Toutefois, à mon sens, il faudrait non pas tant se demander d’où provient l’autisme, mais ce que l’on peut en faire. Il est, par exemple, frappant de comparer, d’un côté, la quantité incroyable de textes pro ou anti-psychanalytiques sur l’autisme avec, de l’autre côté, le fait que jamais personne, sauf erreur de ma part, en tant d’années de réunions officielles et semi-officielles sur l’autisme, n’ait évoqué le sujet du permis de conduire pour les personnes autistes  - du moins jusqu’à l’année dernière. Ce type de constat peut éclairer plus que mille discours les causes de l’arriération française en matière d’autisme.

Un monde meilleur est possible

Quelles formes de prise en charge, quels changements et aménagements préconiseriez-vous afin de proposer un monde meilleur pour les personnes avec autisme ?
Aucune prise en charge.

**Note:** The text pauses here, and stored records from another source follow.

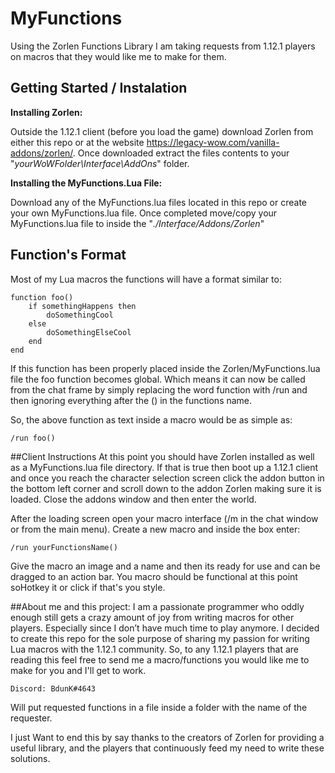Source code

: # MyFunctions

Using the Zorlen Functions Library I am taking requests from 1.12.1 players on macros that
they would like me to make for them.

## Getting Started / Instalation

**Installing Zorlen:**

Outside the 1.12.1 client (before you load the game) download Zorlen from either this repo or at the website https://legacy-wow.com/vanilla-addons/zorlen/. Once downloaded extract the files contents
 to your "*yourWoWFolder\Interface\AddOns*" folder.

**Installing the MyFunctions.Lua File:**

Download any of the MyFunctions.lua files located in this repo or create your own MyFunctions.lua file. Once completed move/copy your MyFunctions.lua file to inside the "*./Interface/Addons/Zorlen*"

## Function's Format

Most of my Lua macros the functions will have a format similar to:

    function foo()
	    if somethingHappens then
            doSomethingCool
        else
            doSomethingElseCool
        end
    end

If this function has been properly placed inside the Zorlen/MyFunctions.lua file the foo function becomes global.
Which means it can now be called from the chat frame by simply replacing the word function with /run and then ignoring everything after the ()
in the functions name.

So, the above function as text inside a macro would be as simple as:

    /run foo()


##Client Instructions
At this point you should have Zorlen installed as well as a MyFunctions.lua file directory. If that is true then boot up a 1.12.1 client and once you reach the character selection screen click the addon
button in the bottom left corner and scroll down to the addon Zorlen making sure it is loaded.
Close the addons window and then enter the world.

After the loading screen open your macro interface (/m in the chat window or from the main menu).
Create a new macro and inside the box enter:

    /run yourFunctionsName()

Give the macro an image and a name and then its ready for use and can be dragged to an action bar. You macro should be
functional at this point soHotkey it or click if that's you style.

##About me and this project:
I am a passionate programmer who oddly enough still gets a crazy amount of joy from writing macros for other players. Especially
since I don’t have much time to play anymore. I decided to create this repo for the sole purpose of sharing my passion
for writing Lua macros with the 1.12.1 community. So, to any 1.12.1 players that
are reading this feel free to send me a macro/functions you would like me to make for you and I'll get to work.

    Discord: BdunK#4643


Will put requested functions in a file inside a folder with the name of the requester.

I just Want to end this by say thanks to the creators of Zorlen for providing a useful library, and the players that
continuously feed my need to write these solutions.





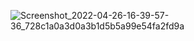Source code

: ![Screenshot_2022-04-26-16-39-57-36_728c1a0a3d0a3b1d5b5a99e54fa2fd9a](https://user-images.githubusercontent.com/45206067/165313362-ba353778-bf35-4320-92a0-94b2d5e8aebd.jpg)

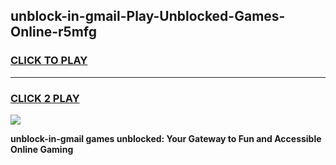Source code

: 
## unblock-in-gmail-Play-Unblocked-Games-Online-r5mfg
<h3>
<a href="https://premium76.site?title=unblock-in-gmail&ref=25A">CLICK TO PLAY</a></h3>
<hr>

<h3>
<a href="https://premium76.site?title=unblock-in-gmail&ref=25A">CLICK 2 PLAY</a>
  
</h3>

<a href="https://premium76.site?title=unblock-in-gmail&ref=25A"><img src="https://clearcache.store/games.png"></a>


**unblock-in-gmail games unblocked: Your Gateway to Fun and Accessible Online Gaming**
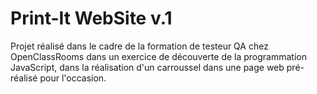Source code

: # Print-It WebSite v.1

Projet réalisé dans le cadre de la formation de testeur QA chez OpenClassRooms dans un exercice de découverte de la programmation
JavaScript, dans la réalisation d'un carroussel dans une page web pré-réalisé pour l'occasion.
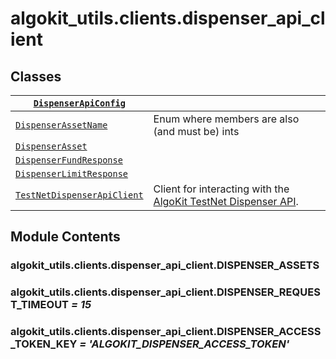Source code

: # algokit_utils.clients.dispenser_api_client

## Classes

| [`DispenserApiConfig`](DispenserApiConfig.md#algokit_utils.clients.dispenser_api_client.DispenserApiConfig)                      |                                                                                                                                                                                                                              |
|----------------------------------------------------------------------------------------------------------------------------------|------------------------------------------------------------------------------------------------------------------------------------------------------------------------------------------------------------------------------|
| [`DispenserAssetName`](DispenserAssetName.md#algokit_utils.clients.dispenser_api_client.DispenserAssetName)                      | Enum where members are also (and must be) ints                                                                                                                                                                               |
| [`DispenserAsset`](DispenserAsset.md#algokit_utils.clients.dispenser_api_client.DispenserAsset)                                  |                                                                                                                                                                                                                              |
| [`DispenserFundResponse`](DispenserFundResponse.md#algokit_utils.clients.dispenser_api_client.DispenserFundResponse)             |                                                                                                                                                                                                                              |
| [`DispenserLimitResponse`](DispenserLimitResponse.md#algokit_utils.clients.dispenser_api_client.DispenserLimitResponse)          |                                                                                                                                                                                                                              |
| [`TestNetDispenserApiClient`](TestNetDispenserApiClient.md#algokit_utils.clients.dispenser_api_client.TestNetDispenserApiClient) | Client for interacting with the [AlgoKit TestNet Dispenser API]([https://github.com/algorandfoundation/algokit/blob/main/docs/testnet_api.md](https://github.com/algorandfoundation/algokit/blob/main/docs/testnet_api.md)). |

## Module Contents

### algokit_utils.clients.dispenser_api_client.DISPENSER_ASSETS

### algokit_utils.clients.dispenser_api_client.DISPENSER_REQUEST_TIMEOUT *= 15*

### algokit_utils.clients.dispenser_api_client.DISPENSER_ACCESS_TOKEN_KEY *= 'ALGOKIT_DISPENSER_ACCESS_TOKEN'*
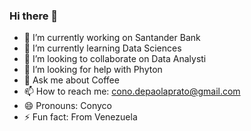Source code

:### Hi there 👋
- 🔭 I’m currently working on Santander Bank
- 🌱 I’m currently learning Data Sciences
- 👯 I’m looking to collaborate on Data Analysti 
- 🤔 I’m looking for help with Phyton
- 💬 Ask me about Coffee
- 📫 How to reach me: cono.depaolaprato@gmail.com
- 😄 Pronouns: Conyco
- ⚡ Fun fact: From Venezuela 
<!--
**conyco1303/conyco1303** is a ✨ _special_ ✨ repository because its `README.md` (this file) appears on your GitHub profile.

Here are some ideas to get you started:

- 🔭 I’m currently working on ...
- 🌱 I’m currently learning ...
- 👯 I’m looking to collaborate on ...
- 🤔 I’m looking for help with ...
- 💬 Ask me about ...
- 📫 How to reach me: ...
- 😄 Pronouns: ...
- ⚡ Fun fact: ...
-->
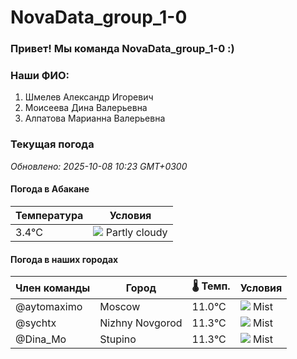 # NovaData_group_1-0
### Привет! Мы команда NovaData_group_1-0 :)

### Наши ФИО:
1. Шмелев Александр Игоревич
2. Моисеева Дина Валерьевна
3. Алпатова Марианна Валерьевна

### Текущая погода
<!-- WEATHER:START -->
_Обновлено: 2025-10-08 10:23 GMT+0300_

#### Погода в Абакане

| Температура | Условия |
|-------------|----------|
| 3.4°C     | ![](https://cdn.weatherapi.com/weather/64x64/day/116.png) Partly cloudy |

#### Погода в наших городах

| Член команды  | Город               | 🌡️ Темп.  | Условия          |
|---------------|---------------------|-----------|--------------------|
| @aytomaximo    | Moscow              |   11.0°C | ![](https://cdn.weatherapi.com/weather/64x64/day/143.png) Mist         |
| @sychtx        | Nizhny Novgorod     |   11.3°C | ![](https://cdn.weatherapi.com/weather/64x64/day/143.png) Mist         |
| @Dina_Mo       | Stupino             |   11.3°C | ![](https://cdn.weatherapi.com/weather/64x64/day/143.png) Mist         |

<!-- WEATHER:END -->
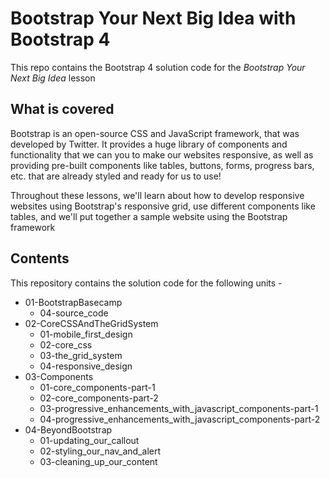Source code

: # Bootstrap Your Next Big Idea with Bootstrap 4

This repo contains the Bootstrap 4 solution code for the *Bootstrap Your Next Big Idea* lesson

## What is covered

Bootstrap is an open-source CSS and JavaScript framework, that was developed by Twitter. It provides a huge library of components and functionality that we can you to make our websites responsive, as well as providing pre-built components like tables, buttons, forms, progress bars, etc. that are already styled and ready for us to use!

Throughout these lessons, we'll learn about how to develop responsive websites using Bootstrap's responsive grid, use different components like tables, and we'll put together a sample website using the Bootstrap framework

## Contents

This repository contains the solution code for the following units -

- 01-BootstrapBasecamp
  - 04-source_code
- 02-CoreCSSAndTheGridSystem
  - 01-mobile_first_design
  - 02-core_css
  - 03-the_grid_system
  - 04-responsive_design
- 03-Components
  - 01-core_components-part-1
  - 02-core_components-part-2
  - 03-progressive_enhancements_with_javascript_components-part-1
  - 04-progressive_enhancements_with_javascript_components-part-2
- 04-BeyondBootstrap
  - 01-updating_our_callout
  - 02-styling_our_nav_and_alert
  - 03-cleaning_up_our_content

L’autisme n’est pas ou plutôt ne devrait pas être une charge. Les personnes autistes peuvent vivre en liberté dans le même monde que les personnes non-autistes, moyennant quelques mesures, dont, au demeurant, les premiers bénéficiaires sont toujours les non-autistes. On peut, à titre d’exercice, passer en revue chacune de nos activités quotidiennes en se demandant comment des personnes autistes pourraient faire de même. Un monde meilleur est possible, il est même à portée de main.